[Ubuntu] My ubuntu setting procedure for deep learning environment
4 minute read
Here, I summarize my deep learning environment setting on freshly-installed Ubuntu16.04.
1. Nvidia Driver Installation
Download nvidia driver
$ cd ~/Download
$ wget http://us.download.nvidia.com/XFree86/Linux-x86_64/390.42/NVIDIA-Linux-x86_64-390.42.run
Configuration
$ sudo vim /etc/modprobe.d/blacklist-nouveau.conf
blakclist nouveau
options nouveau modset=0
$ sudo update-initrafms -u
$ sudo reboot
Installation
After a reboot, enter CLI mode and type:
$ sudo service stop lightdm
$ cd ~/Download
$ sudo sh ./NVIDIA-Linux-x86_64-390.42.run --no-opengl-files
$ sudo service restart lightdm
Note: Do not give the option --no-opengl-files
if you work in ubuntu GUI for the most of time.
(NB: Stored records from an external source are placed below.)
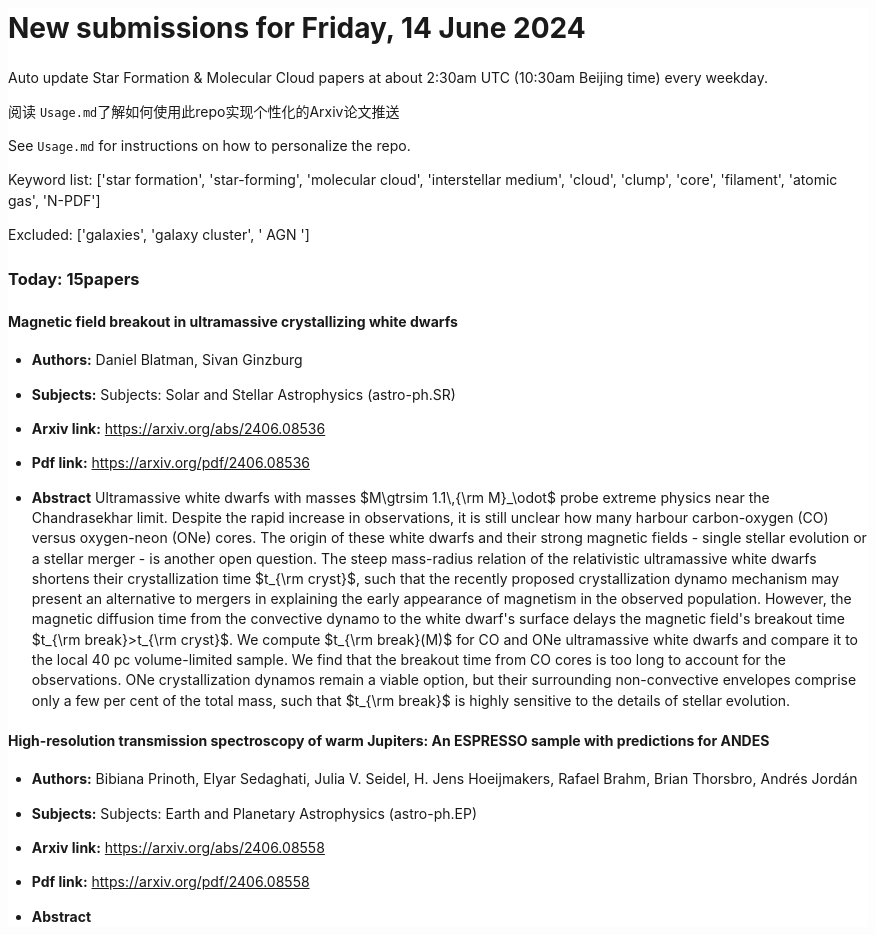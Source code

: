 # New submissions for Friday, 14 June 2024
Auto update Star Formation & Molecular Cloud papers at about 2:30am UTC (10:30am Beijing time) every weekday.


阅读 `Usage.md`了解如何使用此repo实现个性化的Arxiv论文推送

See `Usage.md` for instructions on how to personalize the repo. 


Keyword list: ['star formation', 'star-forming', 'molecular cloud', 'interstellar medium', 'cloud', 'clump', 'core', 'filament', 'atomic gas', 'N-PDF']


Excluded: ['galaxies', 'galaxy cluster', ' AGN ']


### Today: 15papers 
#### Magnetic field breakout in ultramassive crystallizing white dwarfs
 - **Authors:** Daniel Blatman, Sivan Ginzburg
 - **Subjects:** Subjects:
Solar and Stellar Astrophysics (astro-ph.SR)
 - **Arxiv link:** https://arxiv.org/abs/2406.08536

 - **Pdf link:** https://arxiv.org/pdf/2406.08536

 - **Abstract**
 Ultramassive white dwarfs with masses $M\gtrsim 1.1\,{\rm M}_\odot$ probe extreme physics near the Chandrasekhar limit. Despite the rapid increase in observations, it is still unclear how many harbour carbon-oxygen (CO) versus oxygen-neon (ONe) cores. The origin of these white dwarfs and their strong magnetic fields - single stellar evolution or a stellar merger - is another open question. The steep mass-radius relation of the relativistic ultramassive white dwarfs shortens their crystallization time $t_{\rm cryst}$, such that the recently proposed crystallization dynamo mechanism may present an alternative to mergers in explaining the early appearance of magnetism in the observed population. However, the magnetic diffusion time from the convective dynamo to the white dwarf's surface delays the magnetic field's breakout time $t_{\rm break}>t_{\rm cryst}$. We compute $t_{\rm break}(M)$ for CO and ONe ultramassive white dwarfs and compare it to the local 40 pc volume-limited sample. We find that the breakout time from CO cores is too long to account for the observations. ONe crystallization dynamos remain a viable option, but their surrounding non-convective envelopes comprise only a few per cent of the total mass, such that $t_{\rm break}$ is highly sensitive to the details of stellar evolution.
#### High-resolution transmission spectroscopy of warm Jupiters: An ESPRESSO sample with predictions for ANDES
 - **Authors:** Bibiana Prinoth, Elyar Sedaghati, Julia V. Seidel, H. Jens Hoeijmakers, Rafael Brahm, Brian Thorsbro, Andrés Jordán
 - **Subjects:** Subjects:
Earth and Planetary Astrophysics (astro-ph.EP)
 - **Arxiv link:** https://arxiv.org/abs/2406.08558

 - **Pdf link:** https://arxiv.org/pdf/2406.08558

 - **Abstract**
If you give --no-opengl-files
option, GUI runs in cpu, which slows down the user experience.
Note: When The system is running in low-graphics mode
appears, install dkms with
sudo apt-get install dkms
before adding blacklist-nouveau.conf
. Then, select YES
when the NVIDIA-driver installation process asks for applying dkms
in the system.
2. Basic Installations & Settings
Mount NAS
$ sudo mkdir -p /Mango/Users /Mango/Common /Jarvis/logs /Jarvis/workspace
$ sudo vim /etc/fstab
[NAS_M]:/volume1/Users /Mango/Users nfs auto,nofail,noatime,nolock,intr,tcp,actimeo=1800,rsize=32768,wsize=32768 0 0
[NAS_M]:/volume2/Common /Mango/Common nfs auto,nofail,noatime,nolock,intr,tcp,actimeo=1800,rsize=32768,wsize=32768 0 0
[NAS_J]:/volume1/logs /Jarvis/logs nfs auto,nofail,noatime,nolock,intr,tcp,actimeo=1800,rsize=32768,wsize=32768 0 0
[NAS_J]:/volume1/workspace /Jarvis/workspace nfs auto,nofail,noatime,nolock,intr,tcp,actimeo=1800,rsize=32768,wsize=32768 0 0
$ sudo mount -a
$ ln -s /Mango ~/Mango
$ ln -s /Jarvis ~/Jarvis
Basic installations
$ sudo apt-get install git
$ sudo apt-get install wget
$ sudo apt-get install curl
$ sudo apt-get install tmux
$ sudo apt-get install vim
$ git clone https://github.com/VundleVim/Vundle.vim.git ~/.vim/bundle/Vundle.vim
$ sudo apt-get install zsh
$ sh -c "$(wget https://raw.githubusercontent.com/robbyrussell/oh-my-zsh/master/tools/install.sh -O -)"
Basic configurations
$ git clone git@github.com:codeslake/settings.git
$ cp settings/.vimrc ~/
$ cp settings/.zshrc ~/
$ cp settings/.tmux.conf ~/
$ cp -r settings/.tmux ~/
$ cp wombat256mod.vim /usr/share/vim/vim*/colors
$ rm -r settings
3. Configure vim
$ vim
:BundleInstall
Install YouCompleteMe
for vim
$ sudo apt-get install vuild-essential cmake
$ sudo apt-get install python-dev python3-dev
$ cd ~/.vim/bundle/YouCompleteMe
$ ./install.py -all
4. Docker, Nvidia-docker
Install docker
$ curl -fsSL https://download.docker.com/linux/ubuntu/gpg | sudo apt-key add -
$ sudo add-apt-repository "deb [arch=amd64] https://download.docker.com/linux/ubuntu $(lsb_release -cs) stable"
$ sudo apt-get update
$ apt-cacheolicy docker-ce
$ sudo apt-get install -y docker-ce
$ sudo usermod -aG docker ${USER}
Install nvidia-docker
$ wget -P /tmp https://github.com/NVIDIA/nvidia-docker/releases/download/v1.0.1/nvidia-docker_1.0.1-1_amd64.deb
$ sudo dpkg -i /tmp/nvidia-docker*.deb && rm /tmp/nvidia-docker*.deb
$ sudo reboot
Pull images from dockerHub
$ docker pull codeslake/tensorflow-1.10.0:latest
Useful Commands
$ nvidia-docker run --privileged -it -v /home/junyonglee:/root -v /Jarvis:/root/Jarvis -v /Mango:/Mango -v /Mango:/root/Mango -p 7001-7004:7001-7004 -e "TERM=`echo $TERM`"-e "LNAG=en_US.UTF-8" --name junyonglee_tf --rm codeslake/tensorflow-1.8.0:latest /bin/zsh
$ nvidia-docker attach junyonglee_tf
$ nvidia-docker exec -it junyonglee_tf /bin/zsh
$ docker commit -a "Junyong Lee" -m "tf1.10.0" junyonglee_tf codeslake/tensorflow-1.10.0:latest
$ docker build --tag codeslake/tensorflow-1.10.0:latest